Certainly there are times in everyones life where he/she wishes that they either said or did something differently. We all have made our share of mistakes in life. It's called being human. I applaud your sobriety. I firmly believe in the old saying, "Don't throw rocks at glass houses." Try not to beat yourself up for past mistakes. Perhaps, it was fear that your father felt and instead of conveying it in a positive manner, he did it in a negative way. Maybe he was overwhelmed with the fact that he was now a single parent raising a daughter. Please don't misinterpreted my intentions because I certainly don't agree with any parent being vicious to their children. I'm merely trying to help you to see it from another perspective.
It must have been so difficult being so young losing your "mum". There must be so many unanswered questions that you have. I was only 22 when my mother died and I have unanswered questions. I've had some serious medical problems in the past and knowing my family history would of help me out. My father was totally oblivious to any family history. I remember laying in a hospital bed and doctors kept repeating the same questions over and over to me again. At one point I looked up at them and said, "Hey fellow it's my legs that doesn't work, my mind is sharp." "For the thousand time, I don't know what my family medical history is." It took a year for me to get properly diagonsis and to somewhat recovered.

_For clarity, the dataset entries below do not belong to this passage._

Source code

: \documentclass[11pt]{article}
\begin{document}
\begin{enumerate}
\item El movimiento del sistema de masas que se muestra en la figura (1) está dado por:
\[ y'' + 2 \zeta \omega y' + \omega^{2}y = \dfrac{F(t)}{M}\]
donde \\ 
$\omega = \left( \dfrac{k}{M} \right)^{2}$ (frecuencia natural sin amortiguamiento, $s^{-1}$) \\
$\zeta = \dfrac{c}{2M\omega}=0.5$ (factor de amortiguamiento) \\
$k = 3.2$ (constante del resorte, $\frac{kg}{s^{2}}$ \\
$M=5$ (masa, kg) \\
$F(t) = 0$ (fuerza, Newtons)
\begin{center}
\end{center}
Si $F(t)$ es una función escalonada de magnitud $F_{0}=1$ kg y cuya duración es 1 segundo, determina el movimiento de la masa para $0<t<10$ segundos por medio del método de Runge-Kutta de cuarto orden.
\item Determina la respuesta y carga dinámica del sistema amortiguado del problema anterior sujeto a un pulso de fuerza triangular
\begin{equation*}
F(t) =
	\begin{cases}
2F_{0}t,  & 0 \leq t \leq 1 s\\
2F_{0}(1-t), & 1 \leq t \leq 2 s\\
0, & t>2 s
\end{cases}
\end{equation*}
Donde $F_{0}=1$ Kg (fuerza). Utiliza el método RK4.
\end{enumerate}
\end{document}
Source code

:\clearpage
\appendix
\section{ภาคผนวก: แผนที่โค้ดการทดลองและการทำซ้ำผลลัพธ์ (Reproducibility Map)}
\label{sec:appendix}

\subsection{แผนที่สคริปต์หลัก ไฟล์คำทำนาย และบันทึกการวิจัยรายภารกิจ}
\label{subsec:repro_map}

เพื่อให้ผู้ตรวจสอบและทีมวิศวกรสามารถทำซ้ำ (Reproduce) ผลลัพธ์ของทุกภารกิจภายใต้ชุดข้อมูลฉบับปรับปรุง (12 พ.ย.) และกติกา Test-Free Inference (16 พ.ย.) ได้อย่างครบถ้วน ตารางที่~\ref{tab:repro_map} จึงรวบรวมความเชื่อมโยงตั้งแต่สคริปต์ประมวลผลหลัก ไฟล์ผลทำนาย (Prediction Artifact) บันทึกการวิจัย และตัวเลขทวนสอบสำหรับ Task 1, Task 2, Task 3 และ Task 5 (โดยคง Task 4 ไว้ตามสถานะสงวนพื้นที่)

Soon, it will be 18 years since her passing and there are days were I just want to crawl up in a ball and cry my eyes out. I still hold myself responsible for her death. She use to tell me, someday I die and nobody will know it. Needless to say, that's excatly what happen. My grief didn't rear it's ugly head until months after her funeral. My friends don't realized that it's the days,weeks, months and years that follows the funeral is when you really need your support. I feel like a burden if I tell them that I still yearn for her smell, touch etc.. It's not their fault because they haven't experience this. The night time is the worse for me because I work all during the day and after dinner & homework is done, I'm left with my thoughts. Sleep doesn't come easy for me. Yes, I still have a lot of work ahead of me in the grief department.

"Grief comes in unexpected surges..mysterious cues that set off a reminder of grief. It comes, crashing like a wave, sweeping me in its crest, twisting me inside out.. then recedes." By: Tony Talbot

I guess this quoute suits me today. You see, my father has left some unfinished business that I got stuck into cleaning up. It's a nasty complex situation. I'm so angry at him because it is something that could of been prevented. No child should go through what I'm dealing with now.







Vicki Boxell said:
There's always that stuff where you wish you'd done something differently. I couldn't stand him telling me how badly I was going with my life, but hey, you know I am sane, I am healthy and I have a loving relationship of 14 years with my boyfriend. He only ever saw the bad side of things for me. I messed myself up badly with pills as a youngster but I got through it. I know I'm doing okay. I just feel so isolated because I have no family or kids and don't want to whinge at people about my feelings. It's ridiculous.
I had to concentrate on my uni work so I put off some of the worst feelings and now they are coming out. I forget that I am grieving too, because I tried to deal with it before he went. But of course I still feel bad sometimes. I have too much time on my hands and get stuck with myself during the day. I guess it would be better if I concentrate on feeling rather than keep it all in. I'm a mess each year around when mum died so I can't have that happen with dad too. Ugh. It all just seems too hard sometimes...but it'll get better. thanks.